=== Data provided ===
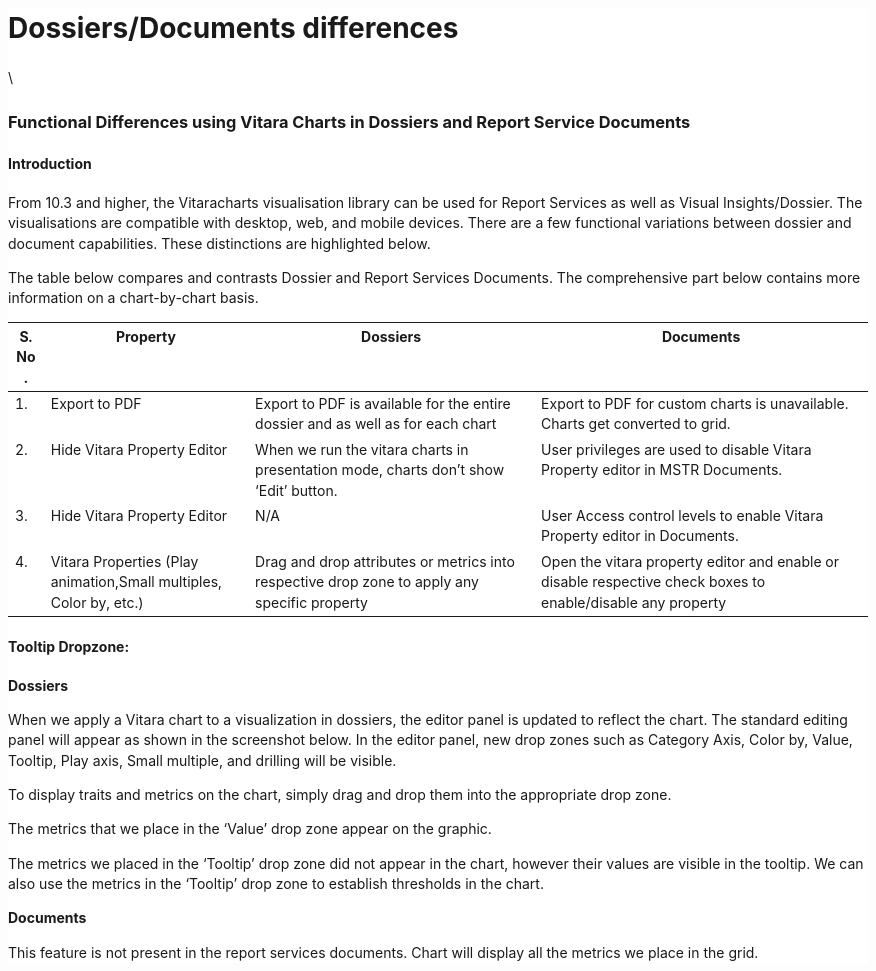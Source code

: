 # Dossiers/Documents differences

\


### Functional Differences using Vitara Charts in Dossiers and Report Service Documents <a href="#functional-differences-using-vitara-charts-in-dossiers-and-report-service-documents" id="functional-differences-using-vitara-charts-in-dossiers-and-report-service-documents"></a>

#### Introduction <a href="#introduction" id="introduction"></a>

From 10.3 and higher, the Vitaracharts visualisation library can be used for Report Services as well as Visual Insights/Dossier. The visualisations are compatible with desktop, web, and mobile devices. There are a few functional variations between dossier and document capabilities. These distinctions are highlighted below.

The table below compares and contrasts Dossier and Report Services Documents. The comprehensive part below contains more information on a chart-by-chart basis.

| S.No. | Property                                                           | Dossiers                                                                                     | Documents                                                                                                   |
| ----- | ------------------------------------------------------------------ | -------------------------------------------------------------------------------------------- | ----------------------------------------------------------------------------------------------------------- |
| 1.    | Export to PDF                                                      | Export to PDF is available for the entire dossier and as well as for each chart              | Export to PDF for custom charts is unavailable. Charts get converted to grid.                               |
| 2.    | Hide Vitara Property Editor                                        | When we run the vitara charts in presentation mode, charts don’t show ‘Edit’ button.         | User privileges are used to disable Vitara Property editor in MSTR Documents.                               |
| 3.    | Hide Vitara Property Editor                                        | N/A                                                                                          | User Access control levels to enable Vitara Property editor in Documents.                                   |
| 4.    | Vitara Properties (Play animation,Small multiples, Color by, etc.) | Drag and drop attributes or metrics into respective drop zone to apply any specific property | Open the vitara property editor and enable or disable respective check boxes to enable/disable any property |

#### Tooltip Dropzone: <a href="#tooltip-dropzone" id="tooltip-dropzone"></a>

**Dossiers**

When we apply a Vitara chart to a visualization in dossiers, the editor panel is updated to reflect the chart. The standard editing panel will appear as shown in the screenshot below. In the editor panel, new drop zones such as Category Axis, Color by, Value, Tooltip, Play axis, Small multiple, and drilling will be visible.

To display traits and metrics on the chart, simply drag and drop them into the appropriate drop zone.

The metrics that we place in the ‘Value’ drop zone appear on the graphic.

The metrics we placed in the ‘Tooltip’ drop zone did not appear in the chart, however their values are visible in the tooltip. We can also use the metrics in the ‘Tooltip’ drop zone to establish thresholds in the chart.

**Documents**

This feature is not present in the report services documents. Chart will display all the metrics we place in the grid.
===
What you need to do — Please find the lines in the data that contain the word "Tooltip" and copy them.

Result of the exercise —
#### Tooltip Dropzone: <a href="#tooltip-dropzone" id="tooltip-dropzone"></a>
When we apply a Vitara chart to a visualization in dossiers, the editor panel is updated to reflect the chart. The standard editing panel will appear as shown in the screenshot below. In the editor panel, new drop zones such as Category Axis, Color by, Value, Tooltip, Play axis, Small multiple, and drilling will be visible.
The metrics we placed in the ‘Tooltip’ drop zone did not appear in the chart, however their values are visible in the tooltip. We can also use the metrics in the ‘Tooltip’ drop zone to establish thresholds in the chart.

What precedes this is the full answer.